══ AVAILABLE DATA ══
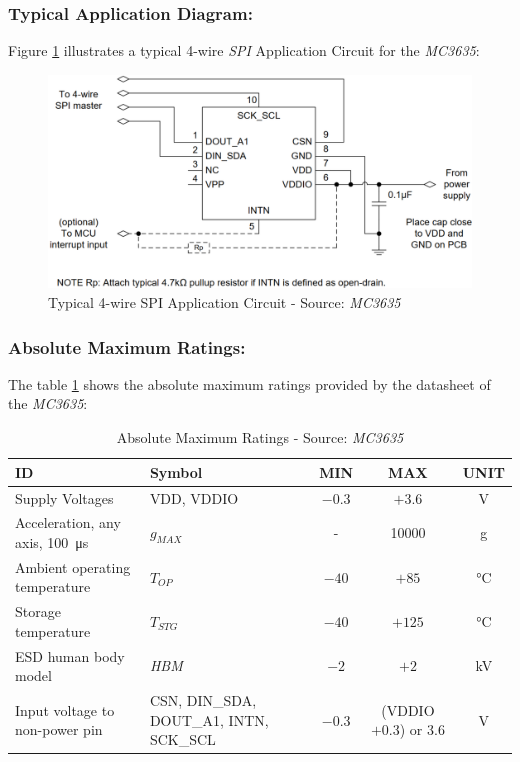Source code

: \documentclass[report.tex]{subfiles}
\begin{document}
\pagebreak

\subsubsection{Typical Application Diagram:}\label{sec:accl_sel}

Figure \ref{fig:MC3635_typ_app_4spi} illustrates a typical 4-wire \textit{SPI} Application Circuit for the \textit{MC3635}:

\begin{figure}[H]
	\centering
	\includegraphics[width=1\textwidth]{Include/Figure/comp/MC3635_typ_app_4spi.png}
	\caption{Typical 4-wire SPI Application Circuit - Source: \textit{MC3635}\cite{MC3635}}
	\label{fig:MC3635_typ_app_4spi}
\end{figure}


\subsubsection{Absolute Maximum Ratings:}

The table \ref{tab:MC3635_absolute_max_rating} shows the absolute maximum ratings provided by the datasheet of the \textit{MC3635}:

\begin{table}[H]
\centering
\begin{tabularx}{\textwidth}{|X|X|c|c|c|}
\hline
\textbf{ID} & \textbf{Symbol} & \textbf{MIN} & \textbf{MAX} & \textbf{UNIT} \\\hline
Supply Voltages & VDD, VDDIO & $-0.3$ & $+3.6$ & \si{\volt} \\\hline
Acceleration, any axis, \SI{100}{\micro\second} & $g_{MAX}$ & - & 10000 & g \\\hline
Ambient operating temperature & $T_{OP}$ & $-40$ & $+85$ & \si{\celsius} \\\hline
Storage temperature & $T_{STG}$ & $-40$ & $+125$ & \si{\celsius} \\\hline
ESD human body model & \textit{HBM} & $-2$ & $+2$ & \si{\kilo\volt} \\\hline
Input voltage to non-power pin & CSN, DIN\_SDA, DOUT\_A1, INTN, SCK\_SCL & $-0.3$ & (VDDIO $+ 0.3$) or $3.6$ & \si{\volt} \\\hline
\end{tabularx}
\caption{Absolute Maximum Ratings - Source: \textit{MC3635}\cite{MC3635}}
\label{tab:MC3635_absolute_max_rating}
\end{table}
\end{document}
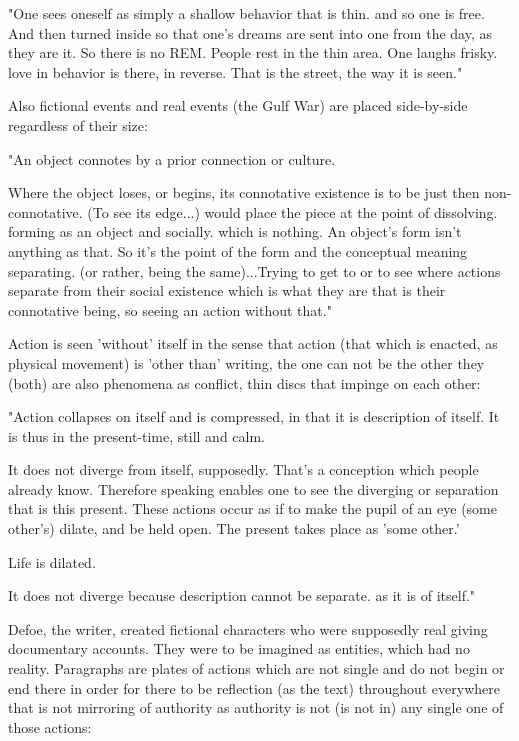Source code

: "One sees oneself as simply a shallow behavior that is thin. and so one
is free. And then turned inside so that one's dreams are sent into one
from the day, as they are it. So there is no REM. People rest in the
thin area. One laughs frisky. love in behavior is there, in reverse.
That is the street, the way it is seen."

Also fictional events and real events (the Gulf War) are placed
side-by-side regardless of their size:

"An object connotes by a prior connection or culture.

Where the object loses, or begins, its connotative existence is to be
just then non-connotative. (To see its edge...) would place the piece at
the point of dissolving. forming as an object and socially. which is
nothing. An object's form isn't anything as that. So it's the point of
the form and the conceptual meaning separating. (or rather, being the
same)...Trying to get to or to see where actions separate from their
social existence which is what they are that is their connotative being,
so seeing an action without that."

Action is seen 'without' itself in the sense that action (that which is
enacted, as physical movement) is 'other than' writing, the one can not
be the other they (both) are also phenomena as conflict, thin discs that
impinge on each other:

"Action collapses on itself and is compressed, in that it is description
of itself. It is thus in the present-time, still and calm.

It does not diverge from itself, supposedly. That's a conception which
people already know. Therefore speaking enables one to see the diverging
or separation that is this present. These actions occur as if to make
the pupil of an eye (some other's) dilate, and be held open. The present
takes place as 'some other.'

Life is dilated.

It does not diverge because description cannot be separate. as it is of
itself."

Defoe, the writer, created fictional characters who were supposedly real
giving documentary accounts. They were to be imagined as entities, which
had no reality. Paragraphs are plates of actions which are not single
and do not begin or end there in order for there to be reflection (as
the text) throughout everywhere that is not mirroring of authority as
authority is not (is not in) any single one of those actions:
═══
**TASK DETAILS**:
Go through the listing and copy each line that includes the string "VDDIO".

**YOUR SOLUTION**:
Supply Voltages & VDD, VDDIO & $-0.3$ & $+3.6$ & \si{\volt} \\\hline
Input voltage to non-power pin & CSN, DIN\_SDA, DOUT\_A1, INTN, SCK\_SCL & $-0.3$ & (VDDIO $+ 0.3$) or $3.6$ & \si{\volt} \\\hline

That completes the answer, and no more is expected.